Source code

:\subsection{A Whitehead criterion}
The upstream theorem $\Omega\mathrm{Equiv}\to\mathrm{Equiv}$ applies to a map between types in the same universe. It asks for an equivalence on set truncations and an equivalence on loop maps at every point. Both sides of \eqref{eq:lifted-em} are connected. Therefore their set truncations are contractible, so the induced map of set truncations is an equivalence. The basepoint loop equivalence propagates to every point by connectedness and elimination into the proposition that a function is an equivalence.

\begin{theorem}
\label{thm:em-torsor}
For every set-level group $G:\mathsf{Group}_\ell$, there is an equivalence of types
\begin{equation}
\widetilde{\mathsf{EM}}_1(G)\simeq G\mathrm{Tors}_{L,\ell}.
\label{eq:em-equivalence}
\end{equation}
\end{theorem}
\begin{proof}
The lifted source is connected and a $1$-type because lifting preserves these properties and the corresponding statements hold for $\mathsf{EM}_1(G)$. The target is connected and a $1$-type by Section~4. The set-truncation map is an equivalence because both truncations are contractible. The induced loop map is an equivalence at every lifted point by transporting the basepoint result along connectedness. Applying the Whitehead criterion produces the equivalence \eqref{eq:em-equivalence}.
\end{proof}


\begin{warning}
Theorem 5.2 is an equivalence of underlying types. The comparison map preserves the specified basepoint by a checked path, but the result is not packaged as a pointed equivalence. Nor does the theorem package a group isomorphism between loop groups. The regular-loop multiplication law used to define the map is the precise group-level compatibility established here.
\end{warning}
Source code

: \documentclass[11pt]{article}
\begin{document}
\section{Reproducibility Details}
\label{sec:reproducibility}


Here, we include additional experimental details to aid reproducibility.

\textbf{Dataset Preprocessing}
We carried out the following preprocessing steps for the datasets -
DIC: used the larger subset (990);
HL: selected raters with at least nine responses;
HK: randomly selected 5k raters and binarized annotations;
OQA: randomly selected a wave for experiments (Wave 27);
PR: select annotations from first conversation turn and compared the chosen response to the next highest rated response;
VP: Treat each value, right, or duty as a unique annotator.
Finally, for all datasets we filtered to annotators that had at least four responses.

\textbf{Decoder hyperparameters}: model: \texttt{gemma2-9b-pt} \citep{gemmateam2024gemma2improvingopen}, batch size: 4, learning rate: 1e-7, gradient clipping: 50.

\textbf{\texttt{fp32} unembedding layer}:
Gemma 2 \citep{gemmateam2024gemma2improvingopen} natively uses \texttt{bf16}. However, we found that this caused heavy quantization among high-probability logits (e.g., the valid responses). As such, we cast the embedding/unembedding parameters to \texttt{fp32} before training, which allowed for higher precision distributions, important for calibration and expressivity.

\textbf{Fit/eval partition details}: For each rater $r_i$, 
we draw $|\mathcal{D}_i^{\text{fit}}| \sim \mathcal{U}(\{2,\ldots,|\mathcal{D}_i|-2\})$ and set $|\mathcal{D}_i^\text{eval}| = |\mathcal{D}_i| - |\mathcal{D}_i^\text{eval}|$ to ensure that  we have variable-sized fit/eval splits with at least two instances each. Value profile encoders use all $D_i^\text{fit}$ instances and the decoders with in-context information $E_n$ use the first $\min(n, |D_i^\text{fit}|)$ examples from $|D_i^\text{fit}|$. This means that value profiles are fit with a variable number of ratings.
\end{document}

To do: Word for word, transcribe all of the material.

Exercise solution:
Source code

:\subsection{A Whitehead criterion}
The upstream theorem $\Omega\mathrm{Equiv}\to\mathrm{Equiv}$ applies to a map between types in the same universe. It asks for an equivalence on set truncations and an equivalence on loop maps at every point. Both sides of \eqref{eq:lifted-em} are connected. Therefore their set truncations are contractible, so the induced map of set truncations is an equivalence. The basepoint loop equivalence propagates to every point by connectedness and elimination into the proposition that a function is an equivalence.

\begin{theorem}
\label{thm:em-torsor}
For every set-level group $G:\mathsf{Group}_\ell$, there is an equivalence of types
\begin{equation}
\widetilde{\mathsf{EM}}_1(G)\simeq G\mathrm{Tors}_{L,\ell}.
\label{eq:em-equivalence}
\end{equation}
\end{theorem}
\begin{proof}
The lifted source is connected and a $1$-type because lifting preserves these properties and the corresponding statements hold for $\mathsf{EM}_1(G)$. The target is connected and a $1$-type by Section~4. The set-truncation map is an equivalence because both truncations are contractible. The induced loop map is an equivalence at every lifted point by transporting the basepoint result along connectedness. Applying the Whitehead criterion produces the equivalence \eqref{eq:em-equivalence}.
\end{proof}


\begin{warning}
Theorem 5.2 is an equivalence of underlying types. The comparison map preserves the specified basepoint by a checked path, but the result is not packaged as a pointed equivalence. Nor does the theorem package a group isomorphism between loop groups. The regular-loop multiplication law used to define the map is the precise group-level compatibility established here.
\end{warning}
Source code

: \documentclass[11pt]{article}
\begin{document}
\section{Reproducibility Details}
\label{sec:reproducibility}


Here, we include additional experimental details to aid reproducibility.

\textbf{Dataset Preprocessing}
We carried out the following preprocessing steps for the datasets -
DIC: used the larger subset (990);
HL: selected raters with at least nine responses;
HK: randomly selected 5k raters and binarized annotations;
OQA: randomly selected a wave for experiments (Wave 27);
PR: select annotations from first conversation turn and compared the chosen response to the next highest rated response;
VP: Treat each value, right, or duty as a unique annotator.
Finally, for all datasets we filtered to annotators that had at least four responses.

\textbf{Decoder hyperparameters}: model: \texttt{gemma2-9b-pt} \citep{gemmateam2024gemma2improvingopen}, batch size: 4, learning rate: 1e-7, gradient clipping: 50.

\textbf{\texttt{fp32} unembedding layer}:
Gemma 2 \citep{gemmateam2024gemma2improvingopen} natively uses \texttt{bf16}. However, we found that this caused heavy quantization among high-probability logits (e.g., the valid responses). As such, we cast the embedding/unembedding parameters to \texttt{fp32} before training, which allowed for higher precision distributions, important for calibration and expressivity.

\textbf{Fit/eval partition details}: For each rater $r_i$, 
we draw $|\mathcal{D}_i^{\text{fit}}| \sim \mathcal{U}(\{2,\ldots,|\mathcal{D}_i|-2\})$ and set $|\mathcal{D}_i^\text{eval}| = |\mathcal{D}_i| - |\mathcal{D}_i^\text{eval}|$ to ensure that  we have variable-sized fit/eval splits with at least two instances each. Value profile encoders use all $D_i^\text{fit}$ instances and the decoders with in-context information $E_n$ use the first $\min(n, |D_i^\text{fit}|)$ examples from $|D_i^\text{fit}|$. This means that value profiles are fit with a variable number of ratings.
\end{document}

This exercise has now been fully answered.